The required copy runs from the first line of the material through the line containing "## Features", exactly as written and without pictures.

* **Source records**:
────────────────────

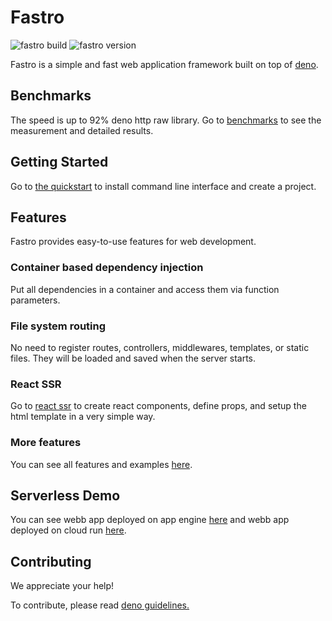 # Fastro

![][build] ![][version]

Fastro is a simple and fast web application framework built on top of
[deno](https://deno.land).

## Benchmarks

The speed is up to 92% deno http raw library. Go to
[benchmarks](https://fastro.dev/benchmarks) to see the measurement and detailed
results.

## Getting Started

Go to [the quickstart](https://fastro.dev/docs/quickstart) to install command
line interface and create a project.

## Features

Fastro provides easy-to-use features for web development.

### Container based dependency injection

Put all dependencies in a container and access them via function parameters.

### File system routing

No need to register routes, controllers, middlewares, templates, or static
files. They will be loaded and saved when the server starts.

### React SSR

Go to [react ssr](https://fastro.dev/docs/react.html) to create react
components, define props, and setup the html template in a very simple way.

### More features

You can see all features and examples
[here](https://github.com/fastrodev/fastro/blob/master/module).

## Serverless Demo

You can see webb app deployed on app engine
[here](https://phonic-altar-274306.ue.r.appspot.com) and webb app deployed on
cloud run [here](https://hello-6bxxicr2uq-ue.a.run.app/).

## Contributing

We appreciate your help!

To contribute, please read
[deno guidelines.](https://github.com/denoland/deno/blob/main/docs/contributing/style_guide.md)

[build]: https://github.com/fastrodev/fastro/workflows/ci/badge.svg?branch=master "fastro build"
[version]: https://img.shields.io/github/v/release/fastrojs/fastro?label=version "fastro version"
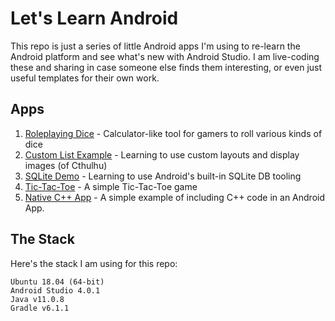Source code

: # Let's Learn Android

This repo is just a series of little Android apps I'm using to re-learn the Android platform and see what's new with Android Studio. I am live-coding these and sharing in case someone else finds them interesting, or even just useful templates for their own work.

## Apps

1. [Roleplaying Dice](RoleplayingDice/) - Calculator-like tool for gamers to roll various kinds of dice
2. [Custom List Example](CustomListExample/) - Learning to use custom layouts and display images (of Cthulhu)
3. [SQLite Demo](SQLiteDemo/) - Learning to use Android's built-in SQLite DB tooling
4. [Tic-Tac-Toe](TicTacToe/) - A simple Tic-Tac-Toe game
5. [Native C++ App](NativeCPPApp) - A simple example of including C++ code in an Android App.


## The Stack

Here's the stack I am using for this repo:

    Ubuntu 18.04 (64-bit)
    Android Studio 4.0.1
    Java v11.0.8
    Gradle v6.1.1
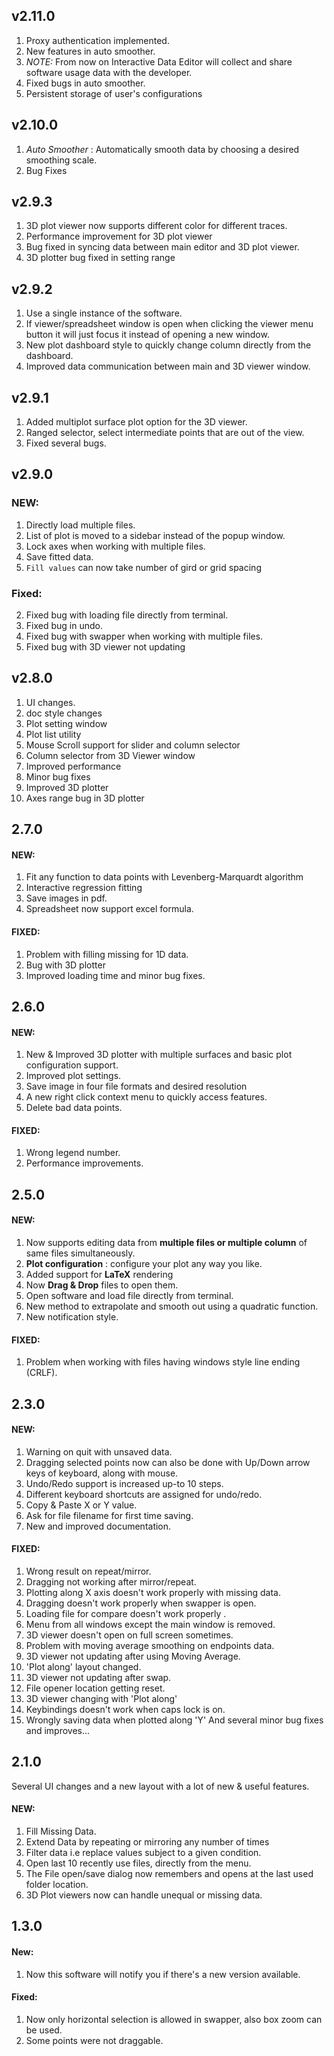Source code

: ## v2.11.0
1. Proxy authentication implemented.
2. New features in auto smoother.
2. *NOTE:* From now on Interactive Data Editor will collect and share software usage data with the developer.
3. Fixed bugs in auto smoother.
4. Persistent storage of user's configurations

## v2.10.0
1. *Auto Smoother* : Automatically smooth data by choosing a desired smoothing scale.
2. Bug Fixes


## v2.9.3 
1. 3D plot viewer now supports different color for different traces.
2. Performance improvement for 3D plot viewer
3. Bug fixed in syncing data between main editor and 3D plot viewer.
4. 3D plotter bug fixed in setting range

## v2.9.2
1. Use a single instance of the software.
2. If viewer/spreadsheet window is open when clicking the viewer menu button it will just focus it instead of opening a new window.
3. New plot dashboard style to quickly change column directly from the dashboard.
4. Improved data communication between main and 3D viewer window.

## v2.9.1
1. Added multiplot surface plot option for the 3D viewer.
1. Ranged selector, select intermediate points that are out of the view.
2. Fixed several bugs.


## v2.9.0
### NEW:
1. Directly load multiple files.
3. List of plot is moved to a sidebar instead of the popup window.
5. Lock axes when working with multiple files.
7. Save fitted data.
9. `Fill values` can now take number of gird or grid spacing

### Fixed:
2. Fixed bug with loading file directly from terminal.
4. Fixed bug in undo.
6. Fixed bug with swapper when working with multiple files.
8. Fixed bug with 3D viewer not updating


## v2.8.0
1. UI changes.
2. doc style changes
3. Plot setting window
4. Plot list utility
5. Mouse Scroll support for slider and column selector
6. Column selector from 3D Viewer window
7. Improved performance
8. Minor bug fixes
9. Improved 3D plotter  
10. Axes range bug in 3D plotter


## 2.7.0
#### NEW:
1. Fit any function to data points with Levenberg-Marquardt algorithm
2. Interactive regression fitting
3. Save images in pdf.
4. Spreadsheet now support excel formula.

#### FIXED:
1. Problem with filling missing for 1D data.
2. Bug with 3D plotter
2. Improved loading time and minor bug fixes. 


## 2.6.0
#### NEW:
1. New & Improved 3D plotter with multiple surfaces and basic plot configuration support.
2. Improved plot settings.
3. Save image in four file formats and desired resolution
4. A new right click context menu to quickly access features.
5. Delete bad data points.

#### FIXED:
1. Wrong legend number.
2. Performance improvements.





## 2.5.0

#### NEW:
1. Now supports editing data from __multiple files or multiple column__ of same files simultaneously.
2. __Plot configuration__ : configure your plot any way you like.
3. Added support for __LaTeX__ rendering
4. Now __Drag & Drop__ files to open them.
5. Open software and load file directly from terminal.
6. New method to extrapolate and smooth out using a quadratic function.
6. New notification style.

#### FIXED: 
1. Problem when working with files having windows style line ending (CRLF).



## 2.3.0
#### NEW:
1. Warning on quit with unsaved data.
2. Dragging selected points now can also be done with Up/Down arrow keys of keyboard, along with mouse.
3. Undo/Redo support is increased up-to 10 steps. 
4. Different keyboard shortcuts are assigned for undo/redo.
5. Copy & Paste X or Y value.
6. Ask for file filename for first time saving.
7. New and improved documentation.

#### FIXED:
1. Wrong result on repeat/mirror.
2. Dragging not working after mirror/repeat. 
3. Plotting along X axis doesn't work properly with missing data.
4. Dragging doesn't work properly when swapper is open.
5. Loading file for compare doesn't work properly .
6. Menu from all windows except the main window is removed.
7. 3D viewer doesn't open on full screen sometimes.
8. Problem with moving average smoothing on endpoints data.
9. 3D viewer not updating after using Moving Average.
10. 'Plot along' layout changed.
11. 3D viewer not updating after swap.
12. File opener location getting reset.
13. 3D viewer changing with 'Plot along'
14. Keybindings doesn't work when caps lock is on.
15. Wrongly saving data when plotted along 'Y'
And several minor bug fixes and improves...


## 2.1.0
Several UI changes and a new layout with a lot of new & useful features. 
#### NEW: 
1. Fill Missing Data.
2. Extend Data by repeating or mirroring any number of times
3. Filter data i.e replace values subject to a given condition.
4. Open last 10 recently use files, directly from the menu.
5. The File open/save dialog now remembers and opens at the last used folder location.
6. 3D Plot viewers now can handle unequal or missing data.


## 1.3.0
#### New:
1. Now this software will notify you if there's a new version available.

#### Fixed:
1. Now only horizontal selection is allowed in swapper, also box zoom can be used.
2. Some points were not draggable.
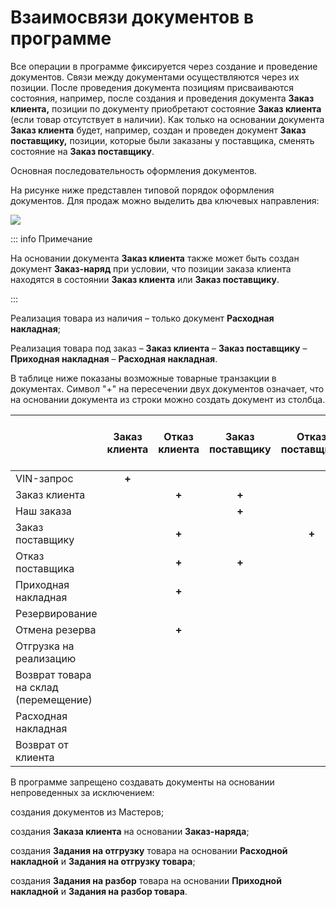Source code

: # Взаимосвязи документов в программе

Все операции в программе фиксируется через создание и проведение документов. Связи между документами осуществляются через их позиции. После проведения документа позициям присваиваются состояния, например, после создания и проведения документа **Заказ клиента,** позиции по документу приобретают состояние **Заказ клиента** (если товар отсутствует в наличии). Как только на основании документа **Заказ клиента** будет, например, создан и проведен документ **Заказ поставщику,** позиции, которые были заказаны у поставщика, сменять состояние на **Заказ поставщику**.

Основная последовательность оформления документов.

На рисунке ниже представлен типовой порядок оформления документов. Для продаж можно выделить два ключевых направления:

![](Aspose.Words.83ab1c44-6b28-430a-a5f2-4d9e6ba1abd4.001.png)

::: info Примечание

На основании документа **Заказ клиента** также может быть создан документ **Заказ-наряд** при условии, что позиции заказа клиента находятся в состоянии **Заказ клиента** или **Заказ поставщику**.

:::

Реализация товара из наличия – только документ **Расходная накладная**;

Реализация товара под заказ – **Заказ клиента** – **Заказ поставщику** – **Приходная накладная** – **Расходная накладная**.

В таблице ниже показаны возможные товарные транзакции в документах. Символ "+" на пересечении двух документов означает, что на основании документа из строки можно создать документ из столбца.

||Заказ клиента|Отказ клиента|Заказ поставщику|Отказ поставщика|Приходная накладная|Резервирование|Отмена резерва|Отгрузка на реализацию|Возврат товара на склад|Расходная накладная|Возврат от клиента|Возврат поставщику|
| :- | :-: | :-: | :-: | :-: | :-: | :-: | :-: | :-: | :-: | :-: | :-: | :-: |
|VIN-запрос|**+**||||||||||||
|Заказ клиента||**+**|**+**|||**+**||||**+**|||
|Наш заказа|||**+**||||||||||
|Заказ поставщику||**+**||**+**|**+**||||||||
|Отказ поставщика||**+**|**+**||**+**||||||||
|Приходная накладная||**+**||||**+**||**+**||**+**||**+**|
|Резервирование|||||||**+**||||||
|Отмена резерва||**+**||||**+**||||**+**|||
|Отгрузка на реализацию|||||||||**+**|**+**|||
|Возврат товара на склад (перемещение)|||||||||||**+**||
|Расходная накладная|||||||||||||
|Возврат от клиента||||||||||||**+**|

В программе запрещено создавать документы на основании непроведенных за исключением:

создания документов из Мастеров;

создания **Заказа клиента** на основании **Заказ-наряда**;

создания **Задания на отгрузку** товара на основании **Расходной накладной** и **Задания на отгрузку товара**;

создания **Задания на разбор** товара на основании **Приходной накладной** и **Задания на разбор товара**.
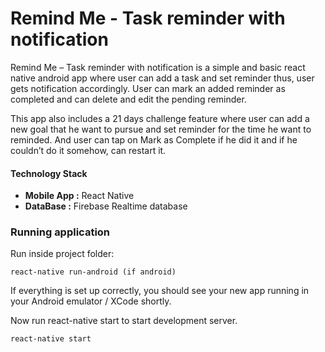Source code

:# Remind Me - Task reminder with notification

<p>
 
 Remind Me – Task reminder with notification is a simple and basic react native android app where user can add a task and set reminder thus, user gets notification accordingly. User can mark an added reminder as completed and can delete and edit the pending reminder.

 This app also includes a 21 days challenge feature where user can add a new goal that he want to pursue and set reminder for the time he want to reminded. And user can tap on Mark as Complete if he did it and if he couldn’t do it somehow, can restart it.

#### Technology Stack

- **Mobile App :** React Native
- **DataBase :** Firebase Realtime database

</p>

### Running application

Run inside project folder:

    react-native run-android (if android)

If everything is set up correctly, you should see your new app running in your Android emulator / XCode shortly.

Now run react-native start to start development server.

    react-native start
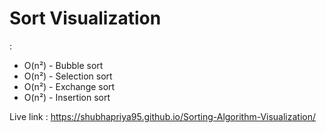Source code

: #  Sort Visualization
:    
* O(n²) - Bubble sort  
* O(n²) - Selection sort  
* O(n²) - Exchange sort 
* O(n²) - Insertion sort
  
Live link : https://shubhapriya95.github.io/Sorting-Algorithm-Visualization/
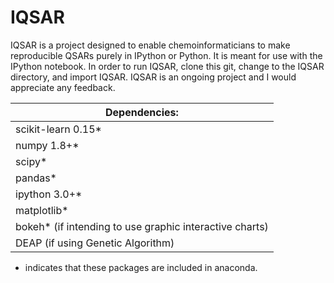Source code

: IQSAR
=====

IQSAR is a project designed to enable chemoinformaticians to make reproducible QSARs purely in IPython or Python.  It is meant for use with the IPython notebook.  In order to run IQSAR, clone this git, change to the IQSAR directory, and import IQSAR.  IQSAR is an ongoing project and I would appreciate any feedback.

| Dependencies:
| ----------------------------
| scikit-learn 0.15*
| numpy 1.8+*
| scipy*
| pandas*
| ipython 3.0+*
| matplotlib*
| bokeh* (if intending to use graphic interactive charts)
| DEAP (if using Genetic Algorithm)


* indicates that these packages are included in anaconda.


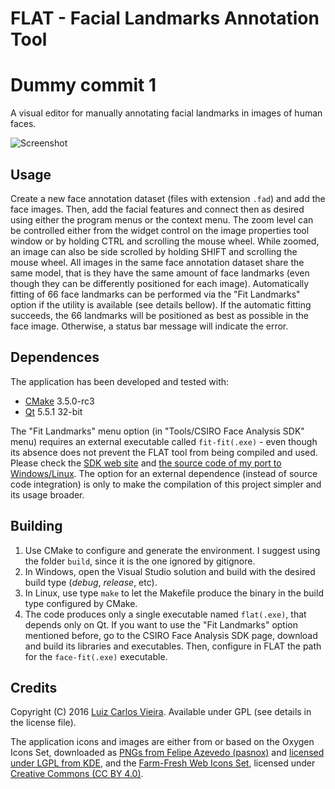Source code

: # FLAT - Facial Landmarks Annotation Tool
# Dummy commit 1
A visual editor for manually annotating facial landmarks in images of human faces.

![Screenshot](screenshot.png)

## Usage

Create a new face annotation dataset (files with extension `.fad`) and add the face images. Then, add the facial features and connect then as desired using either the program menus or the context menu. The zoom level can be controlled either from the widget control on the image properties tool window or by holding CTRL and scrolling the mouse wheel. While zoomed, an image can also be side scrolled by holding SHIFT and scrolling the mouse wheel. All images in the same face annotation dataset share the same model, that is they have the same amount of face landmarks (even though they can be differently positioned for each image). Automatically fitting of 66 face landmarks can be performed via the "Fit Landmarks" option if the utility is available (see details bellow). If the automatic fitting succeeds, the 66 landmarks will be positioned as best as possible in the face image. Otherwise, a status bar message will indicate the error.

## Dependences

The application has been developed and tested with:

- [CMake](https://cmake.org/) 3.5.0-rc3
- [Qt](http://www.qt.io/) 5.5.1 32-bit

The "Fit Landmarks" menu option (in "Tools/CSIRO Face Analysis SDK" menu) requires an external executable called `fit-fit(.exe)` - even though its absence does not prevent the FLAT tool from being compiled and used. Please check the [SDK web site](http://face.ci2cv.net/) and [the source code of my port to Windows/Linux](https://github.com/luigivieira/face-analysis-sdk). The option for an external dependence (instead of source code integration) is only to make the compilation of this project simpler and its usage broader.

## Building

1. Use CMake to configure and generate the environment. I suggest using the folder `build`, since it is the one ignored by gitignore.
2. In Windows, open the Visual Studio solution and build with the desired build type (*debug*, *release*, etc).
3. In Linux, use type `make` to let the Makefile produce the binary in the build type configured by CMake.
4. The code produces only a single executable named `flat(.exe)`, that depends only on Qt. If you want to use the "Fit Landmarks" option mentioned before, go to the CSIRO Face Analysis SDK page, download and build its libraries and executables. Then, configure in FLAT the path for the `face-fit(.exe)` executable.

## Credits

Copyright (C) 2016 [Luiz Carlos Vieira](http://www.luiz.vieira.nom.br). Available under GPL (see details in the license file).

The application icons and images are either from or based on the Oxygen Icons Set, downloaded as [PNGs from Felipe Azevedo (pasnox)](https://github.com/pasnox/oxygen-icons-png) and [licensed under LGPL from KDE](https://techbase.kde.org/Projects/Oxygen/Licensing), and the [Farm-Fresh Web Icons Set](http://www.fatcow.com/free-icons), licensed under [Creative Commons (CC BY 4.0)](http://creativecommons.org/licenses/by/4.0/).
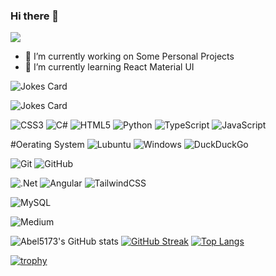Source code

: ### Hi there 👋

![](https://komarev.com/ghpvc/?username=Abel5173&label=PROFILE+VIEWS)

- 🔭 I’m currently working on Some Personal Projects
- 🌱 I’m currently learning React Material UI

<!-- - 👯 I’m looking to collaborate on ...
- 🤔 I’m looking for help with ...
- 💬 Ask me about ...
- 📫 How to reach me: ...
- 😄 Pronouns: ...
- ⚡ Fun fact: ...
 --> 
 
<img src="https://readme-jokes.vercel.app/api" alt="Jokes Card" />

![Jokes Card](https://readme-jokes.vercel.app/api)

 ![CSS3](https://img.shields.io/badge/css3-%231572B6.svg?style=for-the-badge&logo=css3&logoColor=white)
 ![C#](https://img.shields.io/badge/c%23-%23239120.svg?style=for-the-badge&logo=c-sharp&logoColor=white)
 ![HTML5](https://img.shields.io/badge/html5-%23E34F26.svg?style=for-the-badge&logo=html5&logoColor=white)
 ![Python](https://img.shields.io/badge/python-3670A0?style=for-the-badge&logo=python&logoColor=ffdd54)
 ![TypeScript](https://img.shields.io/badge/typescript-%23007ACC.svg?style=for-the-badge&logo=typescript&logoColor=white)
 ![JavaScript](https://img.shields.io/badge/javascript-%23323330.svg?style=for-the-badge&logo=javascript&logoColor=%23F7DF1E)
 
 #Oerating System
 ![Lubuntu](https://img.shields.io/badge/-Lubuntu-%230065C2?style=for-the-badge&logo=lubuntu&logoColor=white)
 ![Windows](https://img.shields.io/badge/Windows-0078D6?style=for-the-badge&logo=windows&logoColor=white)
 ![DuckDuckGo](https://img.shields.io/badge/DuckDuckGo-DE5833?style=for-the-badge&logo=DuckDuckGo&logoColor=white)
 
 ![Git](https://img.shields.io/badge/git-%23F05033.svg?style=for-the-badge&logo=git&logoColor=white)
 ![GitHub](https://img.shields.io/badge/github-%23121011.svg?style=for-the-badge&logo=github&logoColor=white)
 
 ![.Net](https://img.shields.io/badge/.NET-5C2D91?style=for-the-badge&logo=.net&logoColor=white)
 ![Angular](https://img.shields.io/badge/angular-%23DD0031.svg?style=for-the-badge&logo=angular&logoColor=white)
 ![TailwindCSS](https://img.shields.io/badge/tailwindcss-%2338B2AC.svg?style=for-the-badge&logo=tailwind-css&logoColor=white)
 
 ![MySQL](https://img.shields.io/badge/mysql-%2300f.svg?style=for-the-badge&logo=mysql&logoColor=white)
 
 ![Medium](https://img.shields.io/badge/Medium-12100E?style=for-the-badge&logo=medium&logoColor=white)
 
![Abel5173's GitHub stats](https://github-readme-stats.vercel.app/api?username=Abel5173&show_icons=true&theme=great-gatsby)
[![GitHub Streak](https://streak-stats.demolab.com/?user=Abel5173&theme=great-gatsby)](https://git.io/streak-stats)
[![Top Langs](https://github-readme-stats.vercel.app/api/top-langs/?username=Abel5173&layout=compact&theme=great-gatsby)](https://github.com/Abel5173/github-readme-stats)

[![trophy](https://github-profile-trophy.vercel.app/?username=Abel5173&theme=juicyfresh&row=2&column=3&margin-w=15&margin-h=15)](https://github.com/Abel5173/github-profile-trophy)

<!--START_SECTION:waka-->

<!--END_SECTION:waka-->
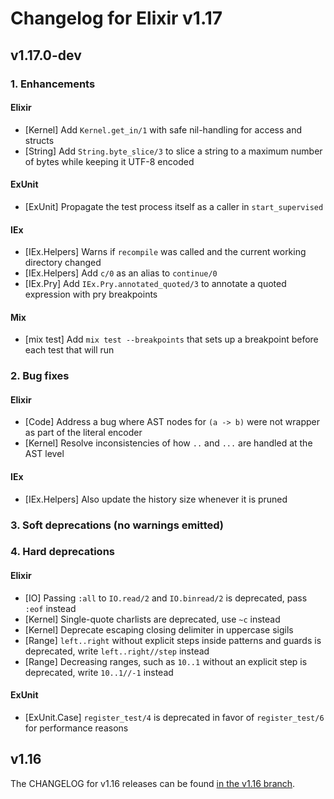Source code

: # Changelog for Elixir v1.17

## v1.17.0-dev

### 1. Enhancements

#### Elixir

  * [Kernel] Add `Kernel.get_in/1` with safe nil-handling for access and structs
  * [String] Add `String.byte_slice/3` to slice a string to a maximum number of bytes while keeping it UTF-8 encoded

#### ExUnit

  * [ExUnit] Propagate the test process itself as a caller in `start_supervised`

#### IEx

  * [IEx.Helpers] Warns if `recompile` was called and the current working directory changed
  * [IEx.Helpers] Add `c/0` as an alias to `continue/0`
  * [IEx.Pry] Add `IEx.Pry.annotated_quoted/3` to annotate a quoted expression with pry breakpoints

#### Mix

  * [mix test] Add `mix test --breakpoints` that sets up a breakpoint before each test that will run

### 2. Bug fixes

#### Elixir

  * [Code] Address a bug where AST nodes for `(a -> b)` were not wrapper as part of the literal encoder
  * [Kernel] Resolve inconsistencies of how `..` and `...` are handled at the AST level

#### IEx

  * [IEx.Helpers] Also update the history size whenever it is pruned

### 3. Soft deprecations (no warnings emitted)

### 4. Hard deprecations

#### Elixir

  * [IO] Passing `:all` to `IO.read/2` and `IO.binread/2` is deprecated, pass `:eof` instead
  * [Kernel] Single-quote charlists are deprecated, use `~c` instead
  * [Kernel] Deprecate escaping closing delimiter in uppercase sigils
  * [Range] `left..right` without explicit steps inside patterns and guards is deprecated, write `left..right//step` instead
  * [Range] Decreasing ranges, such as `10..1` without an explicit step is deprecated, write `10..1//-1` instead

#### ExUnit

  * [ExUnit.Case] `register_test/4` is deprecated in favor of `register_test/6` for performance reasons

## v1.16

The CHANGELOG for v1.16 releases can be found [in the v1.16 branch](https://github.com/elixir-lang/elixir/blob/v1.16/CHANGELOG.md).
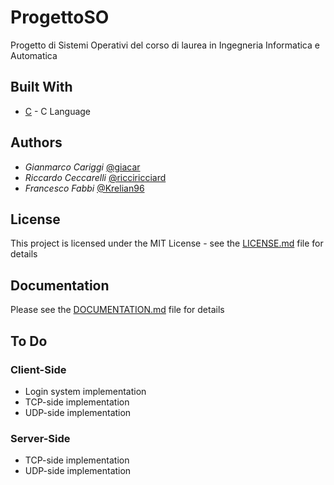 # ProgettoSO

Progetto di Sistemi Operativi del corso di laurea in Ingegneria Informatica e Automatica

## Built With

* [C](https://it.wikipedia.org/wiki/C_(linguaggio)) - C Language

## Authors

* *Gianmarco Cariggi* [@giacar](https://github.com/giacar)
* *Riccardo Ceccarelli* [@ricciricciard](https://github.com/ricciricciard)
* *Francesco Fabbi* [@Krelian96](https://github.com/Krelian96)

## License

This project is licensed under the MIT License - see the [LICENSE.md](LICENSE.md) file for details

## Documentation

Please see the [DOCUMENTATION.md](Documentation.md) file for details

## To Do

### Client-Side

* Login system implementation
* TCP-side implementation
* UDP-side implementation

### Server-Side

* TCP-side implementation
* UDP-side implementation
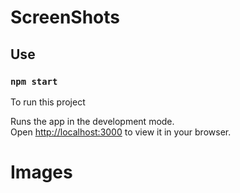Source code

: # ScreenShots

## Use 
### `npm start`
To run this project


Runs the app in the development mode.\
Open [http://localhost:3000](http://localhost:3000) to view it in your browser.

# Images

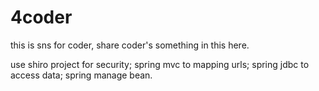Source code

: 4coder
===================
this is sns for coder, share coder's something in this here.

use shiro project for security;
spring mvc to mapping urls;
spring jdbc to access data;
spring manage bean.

────────────────────

* **Written response**:
 # Fastro

![][build] ![][version]

Fastro is a simple and fast web application framework built on top of
[deno](https://deno.land).

## Benchmarks

The speed is up to 92% deno http raw library. Go to
[benchmarks](https://fastro.dev/benchmarks) to see the measurement and detailed
results.

## Getting Started

Go to [the quickstart](https://fastro.dev/docs/quickstart) to install command
line interface and create a project.

## Features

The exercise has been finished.